Sun Cluster Data Service for Sun Java System Web Server Guide for Solaris OS

Sun Cluster HA for Sun Java System Web Server Fault Monitor

The probe for Sun Cluster HA for Sun Java System Web Server uses a request to the server to query the health of that server. Before the probe actually queries the server, a check is made to confirm that network resources are configured for this web server resource. If no network resources are configured, an error message (No network resources found for resource) is logged, and the probe exits with failure.

The probe must address the following two configurations of Sun Java System Web Server.

If the web server is in secure mode and if the probe cannot get the secure ports from the configuration file, an error message (Unable to parse configuration file) is logged, and the probe exits with failure. The secure and insecure instance probes involve common steps.

The probe uses the time-out value that the resource property Probe_timeout specifies to limit the time spent trying to successfully probe Sun Java System Web Server. See “Standard Properties” in Sun Cluster Data Services Planning and Administration Guide for Solaris OS for details on this resource property.

The Network_resources_used resource-property setting on the Sun Java System Web Server resource determines the set of IP addresses that the web server uses. The Port_list resource-property setting determines the list of port numbers that Sun Java System Web Server uses. The fault monitor assumes that the web server is listening on all combinations of IP and port. If you customize your web server configuration to listen on different port numbers (in addition to port 80), ensure that your resultant configuration (magnus.conf) file contains all possible combinations of IP addresses and ports. The fault monitor attempts to probe all such combinations and might fail if the web server is not listening on a particular IP address and port combination.

The probe executes the following steps.

  1. The probe uses the specified IP address and port combination to connect to the web server. If the connection is unsuccessful, the probe concludes that a complete failure has occurred. The probe then records the failure and takes appropriate action.

  2. If the probe successfully connects, the probe checks if the web server is run in a secure mode. If so, the probe disconnects and returns with a success status. No further checks are performed for a secure Sun Java System Web Server.

    However, if the web server is running in insecure mode, the probe sends an HTTP 1.0 HEAD request to the web server and waits for the response. The request can be unsuccessful for various reasons, including heavy network traffic, heavy system load, and misconfiguration.

    Misconfiguration can occur when the web server is not configured to listen on all IP address and port combinations that are being probed. The web server should service every port for every IP address specified for this resource.

    Misconfigurations can also result if the Network_resources_used and Port_list resource properties are not set correctly while you create the resource.

    If the reply to the query is not received within the Probe_timeout resource time limit, the probe considers this probe a failure of Sun Cluster HA for Sun Java System Web Server. The failure is recorded in the probe's history.

    A probe failure can be a complete or partial failure.
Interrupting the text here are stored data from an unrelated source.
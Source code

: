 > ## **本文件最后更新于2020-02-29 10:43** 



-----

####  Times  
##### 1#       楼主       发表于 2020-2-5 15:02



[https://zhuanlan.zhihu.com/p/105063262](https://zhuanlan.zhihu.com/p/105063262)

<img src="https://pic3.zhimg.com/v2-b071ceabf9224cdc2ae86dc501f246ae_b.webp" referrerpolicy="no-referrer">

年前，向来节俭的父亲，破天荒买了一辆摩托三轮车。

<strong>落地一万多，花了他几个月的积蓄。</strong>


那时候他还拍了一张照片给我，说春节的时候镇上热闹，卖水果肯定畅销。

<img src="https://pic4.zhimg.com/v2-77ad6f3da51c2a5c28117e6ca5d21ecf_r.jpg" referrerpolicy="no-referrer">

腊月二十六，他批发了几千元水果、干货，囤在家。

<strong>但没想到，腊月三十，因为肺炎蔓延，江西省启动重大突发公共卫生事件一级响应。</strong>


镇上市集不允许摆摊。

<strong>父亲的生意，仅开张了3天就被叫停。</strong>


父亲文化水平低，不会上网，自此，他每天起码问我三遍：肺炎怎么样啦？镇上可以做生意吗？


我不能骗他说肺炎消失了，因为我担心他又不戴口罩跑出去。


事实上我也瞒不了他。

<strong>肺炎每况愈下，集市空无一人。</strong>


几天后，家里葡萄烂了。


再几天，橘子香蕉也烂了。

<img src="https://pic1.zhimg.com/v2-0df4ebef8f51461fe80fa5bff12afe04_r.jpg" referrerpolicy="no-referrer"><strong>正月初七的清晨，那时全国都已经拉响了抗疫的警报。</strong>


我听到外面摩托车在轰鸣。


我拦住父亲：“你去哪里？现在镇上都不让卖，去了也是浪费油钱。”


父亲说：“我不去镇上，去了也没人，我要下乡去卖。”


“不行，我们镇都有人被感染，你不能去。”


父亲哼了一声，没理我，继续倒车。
The following probe failures are considered complete failures.

    • Failure to connect to the server, as the following error message flags, with %s indicating the host name and %d the port number.
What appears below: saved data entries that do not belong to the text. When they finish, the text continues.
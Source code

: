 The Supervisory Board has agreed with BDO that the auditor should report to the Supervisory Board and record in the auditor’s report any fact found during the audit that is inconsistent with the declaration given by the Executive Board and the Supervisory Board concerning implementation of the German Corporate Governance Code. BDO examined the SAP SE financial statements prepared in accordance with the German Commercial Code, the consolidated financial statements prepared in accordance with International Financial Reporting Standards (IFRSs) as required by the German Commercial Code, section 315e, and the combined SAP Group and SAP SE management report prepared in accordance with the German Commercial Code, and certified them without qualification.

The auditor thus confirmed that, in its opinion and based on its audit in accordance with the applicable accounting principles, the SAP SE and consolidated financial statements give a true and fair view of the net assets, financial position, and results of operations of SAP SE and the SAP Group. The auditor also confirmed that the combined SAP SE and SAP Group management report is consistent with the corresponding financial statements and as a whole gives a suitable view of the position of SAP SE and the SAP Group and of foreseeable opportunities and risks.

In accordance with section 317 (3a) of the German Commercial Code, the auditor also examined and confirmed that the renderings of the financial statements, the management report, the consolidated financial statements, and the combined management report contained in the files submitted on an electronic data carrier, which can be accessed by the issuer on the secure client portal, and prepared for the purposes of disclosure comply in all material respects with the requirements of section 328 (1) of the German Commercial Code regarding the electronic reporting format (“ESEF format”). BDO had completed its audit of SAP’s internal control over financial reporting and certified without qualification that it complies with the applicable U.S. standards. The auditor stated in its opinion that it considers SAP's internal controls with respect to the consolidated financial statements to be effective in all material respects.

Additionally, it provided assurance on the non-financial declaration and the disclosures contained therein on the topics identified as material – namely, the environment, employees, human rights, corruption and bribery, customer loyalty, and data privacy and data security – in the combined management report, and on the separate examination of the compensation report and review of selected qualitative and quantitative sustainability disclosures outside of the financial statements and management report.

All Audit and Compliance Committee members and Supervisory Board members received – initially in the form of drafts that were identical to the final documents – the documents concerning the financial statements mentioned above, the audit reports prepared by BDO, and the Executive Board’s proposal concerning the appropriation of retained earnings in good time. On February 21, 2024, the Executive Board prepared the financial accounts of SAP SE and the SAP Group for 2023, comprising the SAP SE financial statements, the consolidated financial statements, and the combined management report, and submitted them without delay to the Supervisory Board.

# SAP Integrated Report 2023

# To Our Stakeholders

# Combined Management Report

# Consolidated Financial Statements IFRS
      Failed to connect to %s port %d
    • Running out of time (exceeding the resource-property timeout Probe_timeout) after trying to connect to the server.

    • Failure to successfully send the probe string to the server, as the following error message flags, with the first %s indicating the host name and %d the port number. The second %s indicates further details about the error.


      Failed to communicate with server %s port %d: %s

    The monitor accumulates two such partial failures within the resource-property interval Retry_interval and counts them as one failure.

    The following probe failures are considered partial failures.

    • Running out of time (exceeding the resource-property timeout Probe_timeout) while trying to read the reply from the server to the probe's query.

    • Failing to read data from the server for other reasons, as the following error message flags, with the first %s indicating the host name and %d the port number. The second %s indicates further details about the error.


      Failed to communicate with server %s port %d: %s
  3. The probe connects to the Sun Java System Web Server server and performs an HTTP 1.1 GET check by sending a HTTP request to each of the URIs in Monitor_Uri_List. If the HTTP server return code is 500 (Internal Server Error) or if the connect fails, the probe will take action.

    The result of the HTTP requests is either failure or success. If all of the requests successfully receive a reply from the Sun Java System Web Server server, the probe returns and continues the next cycle of probing and sleeping.

    Heavy network traffic, heavy system load, and misconfiguration can cause the HTTP GET probe to fail. Misconfiguration of the Monitor_Uri_List property can cause a failure if a URI in the Monitor_Uri_List includes an incorrect port or hostname. For example, if the web server instance is listening on logical host schost-1 and the URI was specified as http://schost-2/servlet/monitor, the probe will try to contact schost-2 to request /servlet/monitor.

    Based on the history of failures, a failure can cause either a local restart or a failover of the data service. This action is further described in “Sun Cluster Data Service Fault Monitors” in Sun Cluster Data Services Planning and Administration Guide for Solaris OS.